すると、男は無言で廊下を引き返していく…
「さぁ、早く行こうぜ」
その一言で僕は二人と共に扉に入り、制御室のレバーの前まで立つ。そこで深く深呼吸をした後、僕はそのレバーを下に下げた。
――ガシャッ
その瞬間にブザーが鳴り響いた。すると、兵士の声が聞こえる…
「さっ、こっからが本番だ!早く院長室へ行け!」
蔵田が叫んだ後には既に僕も稲見も――そして彼も東側病棟の階段まで向かっていた。ブザーの音が脳の奥まで鳴り響く。
――◇――
東側病棟の階段の傍まで辿りつくと何人かの兵士が血に濡れながら倒れていた。稲見は思わず目を瞑る――誰がやったかのなんて予想はついているが、死に怯えて立ち止まる訳にはいかなかった。
「…とにかくまずは葉月の妹を助けることを先決しよう。少なくとも今は怯える暇なんてねぇと思うな」
「はい…」
階段を上り4階まで辿りついたが、目の前に僕たちを絶望に陥れる様な光景が広がっていた…
「おい…これじゃあ辿りつけねぇじゃねぇか…」
そう、目の前に広がっているのは爆発物等で無残に壊された登り階段だ…
「観念するんだな…侵入者共!」
「誰!?」
振り向いた先に立ちはだかっていたのは3人の武装した兵士だった。
「俺達は"夢見る者"の資格すらない下等兵士だが、たかがガキ程度の使う悪魔だったら俺らでも…」
敵が舐めたような口調でしゃべっている間に僕はイザナギを召喚し、3人の兵士の内2人を矛で吹っ飛ばした。その途端に今まで舐め切った態度で話していた兵士はとてもひ弱な態度に移り変わる…
「えっ、あの、その――すいませんでしたァ!武器は全部置いていくので赦して下さいッ!」
兵士は武器を全部投げ捨てて逃げて行った。その武器の中に片手でも扱えそうな長いナイフとメリケンサック…そしてアサルトライフルがある。
「ったく…無様な奴だったぜ」
蔵田がそういうと、男から貰った無線機が鳴っていた。
「俺だ。4階の上りの階段が崩されているのはもう見たか?」
「ああ、もう見たさ」
「そうか。分かっていると思うが、俺はパスワードは覚えているものの鍵までお前達に渡してしまった。だから、俺は敵の殲滅に集中してセキュリティの解除はお前たちに任せる。だから、俺は5階の階段のすぐ傍の窓にロープを吊るしたからそこから5階にあがれ。俺はそのロープで1階まで下りたがお前達から言う事はあるか?」
言う事――といえば、アレがあった。羽嶋に『包帯とギプスと軟膏』を頼まれていた事だ。薬剤保管庫は1階にあるから丁度いい。僕はそれらを取ってくる事を頼んだ。
「そうか、分かった。ついでに取りに行ってやろう」
男はそう言い、無線を切った。
「アイツ確か、この階段の傍にある窓にロープを吊るしたって言ったよな?って事は…」
蔵田と共に僕は後方の右側にある窓を振り向いた。すると、そこには男が言った通りにロープが見えた。

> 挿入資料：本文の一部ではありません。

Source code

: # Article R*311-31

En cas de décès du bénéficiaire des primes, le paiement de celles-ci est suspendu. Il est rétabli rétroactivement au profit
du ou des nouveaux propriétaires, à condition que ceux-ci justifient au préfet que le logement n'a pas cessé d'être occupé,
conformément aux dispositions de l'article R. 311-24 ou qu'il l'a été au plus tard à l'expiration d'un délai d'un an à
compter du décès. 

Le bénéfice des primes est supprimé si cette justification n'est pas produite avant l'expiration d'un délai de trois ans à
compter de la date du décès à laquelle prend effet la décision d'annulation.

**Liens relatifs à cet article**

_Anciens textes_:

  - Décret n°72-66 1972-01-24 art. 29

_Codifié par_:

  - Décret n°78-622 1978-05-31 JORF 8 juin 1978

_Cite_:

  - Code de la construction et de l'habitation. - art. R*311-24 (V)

「じゃあ、これを上って5階まで行けばいいんですね。行きましょう」
――◇――
僕たちはロープを伝って5階まで辿りついた。前には院長室に繋がる扉がある…
「フゥ…意外にあっけなく辿りつけたな。とにかく中に入ろうぜ」
扉に近づいた途端に、微かに誰かがいる気配がした。誰がいるのかは定かではないが、警戒は必要だ。僕は注意深く扉をあける…すると、広々とした部屋の中に誰かが本棚を漁っている姿が見えた。だが、それよりも驚いたのがその姿の主が見た事のある人物だという事だ。
「ん?誰だ――」
そういいながらさっきまで本を漁っていた姿がこちらを振り向くと、その姿は「あっ!」と声を上げながら驚いた。そう、本棚を漁っていた姿の正体は――“春山学”だ。